It’s time to unplug the sanitizing robots and put away the bottles of Clorox that seem to line the entrances to every school, restaurant and supermarket wanting to advertise its safety protocols. While such protocols may be reassuring to an anxious populace, they are not necessary, says a “revised guidance” issued last week by the Centers for Disease Control and Prevention.
“It is possible for people to be infected through contact with contaminated surfaces or objects (fomites), but the risk is generally considered to be low,” the new CDC guidance says, estimating that the chance of contracting the coronavirus through surface transmission is lower than 1 in 10,000.
The coronavirus is spread almost exclusively by airborne and aerosolized particles, as scientists have known for months. Despite scientists’ Growing certitude about how the pathogen is transmitted, many establishments have continued to insist on strict sanitization protocols. In some school districts, for example, districts close classrooms for full-day “deep cleaning.”
The persistence of such practices has led to the advent of a derisive term — “Hygeine Theater” — to describe rituals that appear to do little to stop the virus from spreading. It is not clear if the CDC’s new guidance will lower the curtain on those theatrics, given how entrenched some of those practices have become. “If we took half the effort that’s being given to disinfection, and we put it on ventilation, that will be huge,” University of Colorado atmospheric chemist Jose-Luis Jimenez told the scientific publication Nature for an article published last month.
Scientists’ changing understanding of the virus has made it difficult for public health experts and elected officials to offer the public consistent advice. For example, when the pandemic began, Americans were told that face masks were not necessary. That guidance was later amended after it became clear that masks kept a sick person from spreading the disease. Still later, scientists acknowledged that masks also protected the wearer. The Biden administration has continued to ask people to wear face masks, but months of confusion and contradiction have likely attenuated the impact of that message.
The science regarding fomites has followed a similar route. At first, the World Health Organization said the coronavirus was not airborne but instead was transmitted primarily through “respiratory droplets and contact routes,” a mistaken assertion that has been criticized since it was made in March of 2020.
It was around that time that the U.S. saw surging demand for heavy-duty disinfectants that would kill any trace of virus on a surface. But as researchers have discovered, such traces are usually relatively small and have a difficult time finding a new human host. What’s more, simple cleaning agents appear to be effective against the virus, obviating the need for more advanced (and expensive) disinfectants. “In most situations, cleaning surfaces using soap or detergent, and not disinfecting, is enough to reduce risk,” says the new guidance, which was introduced by Dr. Rochelle Walensky, the CDC director, during last Monday’s briefing of the White House COVID-19 response team.
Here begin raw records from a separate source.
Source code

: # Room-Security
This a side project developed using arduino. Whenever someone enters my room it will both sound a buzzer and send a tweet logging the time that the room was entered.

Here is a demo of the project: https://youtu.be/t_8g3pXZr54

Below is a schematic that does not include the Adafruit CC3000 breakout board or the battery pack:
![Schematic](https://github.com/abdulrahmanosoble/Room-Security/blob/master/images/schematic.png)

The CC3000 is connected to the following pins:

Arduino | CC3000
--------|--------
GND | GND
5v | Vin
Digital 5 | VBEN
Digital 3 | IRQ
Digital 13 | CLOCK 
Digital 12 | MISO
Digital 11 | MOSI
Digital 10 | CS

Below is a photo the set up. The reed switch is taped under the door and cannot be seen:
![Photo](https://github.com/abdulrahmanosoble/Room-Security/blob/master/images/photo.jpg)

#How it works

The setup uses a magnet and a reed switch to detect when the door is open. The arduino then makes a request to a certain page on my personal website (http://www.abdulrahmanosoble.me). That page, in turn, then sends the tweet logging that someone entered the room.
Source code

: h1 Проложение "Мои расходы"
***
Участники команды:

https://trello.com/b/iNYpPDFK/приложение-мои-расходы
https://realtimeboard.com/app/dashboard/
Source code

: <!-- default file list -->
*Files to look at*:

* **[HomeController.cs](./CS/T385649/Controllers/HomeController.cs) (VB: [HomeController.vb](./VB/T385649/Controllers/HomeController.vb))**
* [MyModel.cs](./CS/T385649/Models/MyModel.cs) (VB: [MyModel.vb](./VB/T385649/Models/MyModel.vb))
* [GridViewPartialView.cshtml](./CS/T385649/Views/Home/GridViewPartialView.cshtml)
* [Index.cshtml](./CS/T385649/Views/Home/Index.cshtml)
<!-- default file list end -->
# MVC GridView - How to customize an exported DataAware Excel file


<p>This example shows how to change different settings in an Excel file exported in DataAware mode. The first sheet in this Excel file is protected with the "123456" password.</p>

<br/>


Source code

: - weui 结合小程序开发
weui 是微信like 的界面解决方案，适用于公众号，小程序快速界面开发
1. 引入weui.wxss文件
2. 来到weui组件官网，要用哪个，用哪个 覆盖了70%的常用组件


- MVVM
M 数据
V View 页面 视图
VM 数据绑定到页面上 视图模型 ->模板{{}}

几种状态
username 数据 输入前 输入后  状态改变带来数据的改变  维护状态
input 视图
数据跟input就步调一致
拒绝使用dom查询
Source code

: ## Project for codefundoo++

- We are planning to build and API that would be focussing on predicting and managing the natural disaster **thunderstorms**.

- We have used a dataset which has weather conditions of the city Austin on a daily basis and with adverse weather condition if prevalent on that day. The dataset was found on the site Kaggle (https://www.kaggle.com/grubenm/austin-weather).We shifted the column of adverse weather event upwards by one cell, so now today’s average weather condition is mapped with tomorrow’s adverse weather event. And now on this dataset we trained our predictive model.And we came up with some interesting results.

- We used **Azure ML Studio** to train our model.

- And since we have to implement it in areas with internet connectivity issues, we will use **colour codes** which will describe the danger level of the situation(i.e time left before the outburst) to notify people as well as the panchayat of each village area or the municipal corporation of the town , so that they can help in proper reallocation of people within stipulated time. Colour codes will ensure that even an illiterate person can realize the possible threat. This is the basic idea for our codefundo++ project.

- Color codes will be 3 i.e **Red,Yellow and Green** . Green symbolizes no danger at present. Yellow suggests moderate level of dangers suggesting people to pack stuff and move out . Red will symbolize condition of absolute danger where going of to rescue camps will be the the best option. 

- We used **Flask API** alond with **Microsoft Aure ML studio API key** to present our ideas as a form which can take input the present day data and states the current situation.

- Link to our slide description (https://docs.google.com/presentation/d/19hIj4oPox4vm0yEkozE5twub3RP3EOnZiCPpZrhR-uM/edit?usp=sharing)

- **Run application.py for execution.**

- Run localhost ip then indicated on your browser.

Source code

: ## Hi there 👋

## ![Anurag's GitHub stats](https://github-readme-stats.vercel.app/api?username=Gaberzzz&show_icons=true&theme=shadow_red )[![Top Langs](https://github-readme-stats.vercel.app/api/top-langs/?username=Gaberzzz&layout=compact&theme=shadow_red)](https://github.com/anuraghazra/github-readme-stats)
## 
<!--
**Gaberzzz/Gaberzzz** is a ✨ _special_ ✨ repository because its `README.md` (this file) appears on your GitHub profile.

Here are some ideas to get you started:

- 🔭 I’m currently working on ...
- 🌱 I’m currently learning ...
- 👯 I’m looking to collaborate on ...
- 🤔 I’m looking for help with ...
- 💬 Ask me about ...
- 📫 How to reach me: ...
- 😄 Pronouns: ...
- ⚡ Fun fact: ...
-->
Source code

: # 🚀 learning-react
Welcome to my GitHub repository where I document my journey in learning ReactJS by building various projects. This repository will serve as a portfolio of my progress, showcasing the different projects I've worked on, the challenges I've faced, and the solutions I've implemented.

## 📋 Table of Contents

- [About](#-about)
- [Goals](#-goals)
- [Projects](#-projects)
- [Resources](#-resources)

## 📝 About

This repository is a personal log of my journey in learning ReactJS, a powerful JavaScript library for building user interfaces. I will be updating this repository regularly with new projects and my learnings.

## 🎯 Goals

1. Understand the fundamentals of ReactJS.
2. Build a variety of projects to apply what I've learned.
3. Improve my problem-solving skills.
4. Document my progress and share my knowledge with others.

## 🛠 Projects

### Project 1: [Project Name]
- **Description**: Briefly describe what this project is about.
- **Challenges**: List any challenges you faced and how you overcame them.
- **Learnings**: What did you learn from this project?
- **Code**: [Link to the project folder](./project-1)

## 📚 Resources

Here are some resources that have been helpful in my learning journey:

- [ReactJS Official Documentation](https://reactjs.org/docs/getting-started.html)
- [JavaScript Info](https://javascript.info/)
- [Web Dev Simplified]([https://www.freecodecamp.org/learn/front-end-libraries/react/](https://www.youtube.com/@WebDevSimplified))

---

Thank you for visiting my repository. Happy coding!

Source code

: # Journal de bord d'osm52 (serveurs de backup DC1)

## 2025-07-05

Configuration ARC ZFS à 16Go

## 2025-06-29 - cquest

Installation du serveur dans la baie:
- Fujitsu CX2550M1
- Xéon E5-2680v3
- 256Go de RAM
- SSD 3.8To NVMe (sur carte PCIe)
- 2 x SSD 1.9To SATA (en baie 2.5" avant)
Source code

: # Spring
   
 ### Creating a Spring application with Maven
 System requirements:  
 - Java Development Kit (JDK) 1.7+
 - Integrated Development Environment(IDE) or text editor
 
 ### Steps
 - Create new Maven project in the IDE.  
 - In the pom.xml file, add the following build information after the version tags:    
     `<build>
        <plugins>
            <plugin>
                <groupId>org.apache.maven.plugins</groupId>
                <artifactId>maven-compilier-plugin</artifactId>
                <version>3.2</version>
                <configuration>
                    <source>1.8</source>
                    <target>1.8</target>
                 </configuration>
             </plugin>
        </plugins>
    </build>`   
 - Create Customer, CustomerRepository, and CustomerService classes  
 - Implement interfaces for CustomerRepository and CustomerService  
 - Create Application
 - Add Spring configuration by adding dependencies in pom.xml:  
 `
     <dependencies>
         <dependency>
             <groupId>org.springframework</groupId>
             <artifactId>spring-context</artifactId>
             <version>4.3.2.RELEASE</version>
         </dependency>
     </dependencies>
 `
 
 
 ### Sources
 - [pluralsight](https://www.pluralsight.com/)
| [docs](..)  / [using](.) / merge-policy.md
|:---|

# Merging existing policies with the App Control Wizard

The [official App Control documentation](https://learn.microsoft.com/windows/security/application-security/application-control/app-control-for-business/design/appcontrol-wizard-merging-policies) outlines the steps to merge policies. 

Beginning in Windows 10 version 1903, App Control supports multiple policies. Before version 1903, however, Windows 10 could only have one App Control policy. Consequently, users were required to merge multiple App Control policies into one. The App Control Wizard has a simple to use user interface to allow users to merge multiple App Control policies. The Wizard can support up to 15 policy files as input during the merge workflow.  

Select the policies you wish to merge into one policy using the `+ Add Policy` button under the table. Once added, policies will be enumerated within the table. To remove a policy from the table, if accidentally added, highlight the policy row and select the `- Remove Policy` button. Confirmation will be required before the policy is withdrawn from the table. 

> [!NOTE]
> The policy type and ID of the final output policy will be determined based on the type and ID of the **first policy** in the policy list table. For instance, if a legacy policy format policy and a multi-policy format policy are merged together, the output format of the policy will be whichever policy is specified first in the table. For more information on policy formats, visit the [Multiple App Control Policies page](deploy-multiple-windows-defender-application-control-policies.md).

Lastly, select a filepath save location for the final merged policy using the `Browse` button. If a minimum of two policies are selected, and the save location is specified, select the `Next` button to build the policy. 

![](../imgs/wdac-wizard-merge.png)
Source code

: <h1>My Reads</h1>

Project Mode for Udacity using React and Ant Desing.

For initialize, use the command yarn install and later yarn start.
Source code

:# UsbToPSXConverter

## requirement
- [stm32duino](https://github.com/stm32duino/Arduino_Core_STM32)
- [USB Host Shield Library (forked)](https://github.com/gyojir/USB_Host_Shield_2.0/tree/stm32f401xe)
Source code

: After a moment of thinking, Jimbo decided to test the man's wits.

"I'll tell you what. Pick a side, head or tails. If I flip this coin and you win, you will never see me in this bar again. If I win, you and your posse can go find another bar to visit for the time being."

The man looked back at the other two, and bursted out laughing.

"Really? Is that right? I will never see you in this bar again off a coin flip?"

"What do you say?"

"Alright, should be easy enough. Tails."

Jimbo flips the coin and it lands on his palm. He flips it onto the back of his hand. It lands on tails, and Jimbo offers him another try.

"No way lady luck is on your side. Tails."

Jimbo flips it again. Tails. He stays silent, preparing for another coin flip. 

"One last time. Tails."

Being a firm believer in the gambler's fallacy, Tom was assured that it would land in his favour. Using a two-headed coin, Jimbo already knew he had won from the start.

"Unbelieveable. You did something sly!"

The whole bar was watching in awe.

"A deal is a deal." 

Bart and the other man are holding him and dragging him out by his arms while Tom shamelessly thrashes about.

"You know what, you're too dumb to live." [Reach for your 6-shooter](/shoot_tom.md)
The use of such disinfectants, the CDC says, is necessary only if a person known to be infected with the coronavirus has been inside the space in question within the previous 24 hours. But because it can be difficult for restaurants and other high-volume establishments to know whether a patron is infected — a difficulty compounded by the scarcity of rapid testing — it is likely that as unnecessary and expensive as such measures are, the hygiene theater will go on.